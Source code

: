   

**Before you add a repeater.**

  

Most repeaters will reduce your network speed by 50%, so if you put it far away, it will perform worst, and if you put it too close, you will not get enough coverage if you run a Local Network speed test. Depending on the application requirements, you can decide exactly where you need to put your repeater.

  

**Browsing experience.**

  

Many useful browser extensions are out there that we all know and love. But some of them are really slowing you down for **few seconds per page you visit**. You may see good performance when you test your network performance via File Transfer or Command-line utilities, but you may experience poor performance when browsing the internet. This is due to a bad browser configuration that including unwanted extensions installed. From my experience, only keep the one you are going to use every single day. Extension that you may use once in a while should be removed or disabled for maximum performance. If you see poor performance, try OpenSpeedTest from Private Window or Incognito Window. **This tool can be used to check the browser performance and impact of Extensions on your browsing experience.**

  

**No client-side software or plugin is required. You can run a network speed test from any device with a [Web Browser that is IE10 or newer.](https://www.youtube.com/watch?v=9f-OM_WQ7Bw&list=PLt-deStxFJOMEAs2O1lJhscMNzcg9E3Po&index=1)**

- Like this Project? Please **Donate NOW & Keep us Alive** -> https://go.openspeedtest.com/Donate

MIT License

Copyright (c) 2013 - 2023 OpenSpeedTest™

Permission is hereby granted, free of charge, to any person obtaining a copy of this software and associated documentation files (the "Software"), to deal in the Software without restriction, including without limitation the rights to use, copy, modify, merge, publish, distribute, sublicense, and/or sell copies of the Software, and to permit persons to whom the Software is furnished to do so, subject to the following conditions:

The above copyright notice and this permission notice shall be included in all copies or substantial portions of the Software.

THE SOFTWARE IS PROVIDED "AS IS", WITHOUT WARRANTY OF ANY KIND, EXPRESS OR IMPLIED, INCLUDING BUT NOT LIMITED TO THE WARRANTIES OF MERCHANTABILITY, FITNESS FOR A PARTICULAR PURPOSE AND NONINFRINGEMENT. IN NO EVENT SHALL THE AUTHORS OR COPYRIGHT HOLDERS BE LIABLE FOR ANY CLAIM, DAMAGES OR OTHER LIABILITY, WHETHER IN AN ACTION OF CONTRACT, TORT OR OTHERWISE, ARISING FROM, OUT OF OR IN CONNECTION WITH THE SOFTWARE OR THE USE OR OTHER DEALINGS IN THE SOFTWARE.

■ What you have to do ■
Return the listing word for word.

■ Final answer ■
Source code

:   

**Before you add a repeater.**

  

Most repeaters will reduce your network speed by 50%, so if you put it far away, it will perform worst, and if you put it too close, you will not get enough coverage if you run a Local Network speed test. Depending on the application requirements, you can decide exactly where you need to put your repeater.

  

**Browsing experience.**

  

Many useful browser extensions are out there that we all know and love. But some of them are really slowing you down for **few seconds per page you visit**. You may see good performance when you test your network performance via File Transfer or Command-line utilities, but you may experience poor performance when browsing the internet. This is due to a bad browser configuration that including unwanted extensions installed. From my experience, only keep the one you are going to use every single day. Extension that you may use once in a while should be removed or disabled for maximum performance. If you see poor performance, try OpenSpeedTest from Private Window or Incognito Window. **This tool can be used to check the browser performance and impact of Extensions on your browsing experience.**

  

**No client-side software or plugin is required. You can run a network speed test from any device with a [Web Browser that is IE10 or newer.](https://www.youtube.com/watch?v=9f-OM_WQ7Bw&list=PLt-deStxFJOMEAs2O1lJhscMNzcg9E3Po&index=1)**

- Like this Project? Please **Donate NOW & Keep us Alive** -> https://go.openspeedtest.com/Donate

MIT License

Copyright (c) 2013 - 2023 OpenSpeedTest™

Permission is hereby granted, free of charge, to any person obtaining a copy of this software and associated documentation files (the "Software"), to deal in the Software without restriction, including without limitation the rights to use, copy, modify, merge, publish, distribute, sublicense, and/or sell copies of the Software, and to permit persons to whom the Software is furnished to do so, subject to the following conditions:

The above copyright notice and this permission notice shall be included in all copies or substantial portions of the Software.

THE SOFTWARE IS PROVIDED "AS IS", WITHOUT WARRANTY OF ANY KIND, EXPRESS OR IMPLIED, INCLUDING BUT NOT LIMITED TO THE WARRANTIES OF MERCHANTABILITY, FITNESS FOR A PARTICULAR PURPOSE AND NONINFRINGEMENT. IN NO EVENT SHALL THE AUTHORS OR COPYRIGHT HOLDERS BE LIABLE FOR ANY CLAIM, DAMAGES OR OTHER LIABILITY, WHETHER IN AN ACTION OF CONTRACT, TORT OR OTHERWISE, ARISING FROM, OUT OF OR IN CONNECTION WITH THE SOFTWARE OR THE USE OR OTHER DEALINGS IN THE SOFTWARE.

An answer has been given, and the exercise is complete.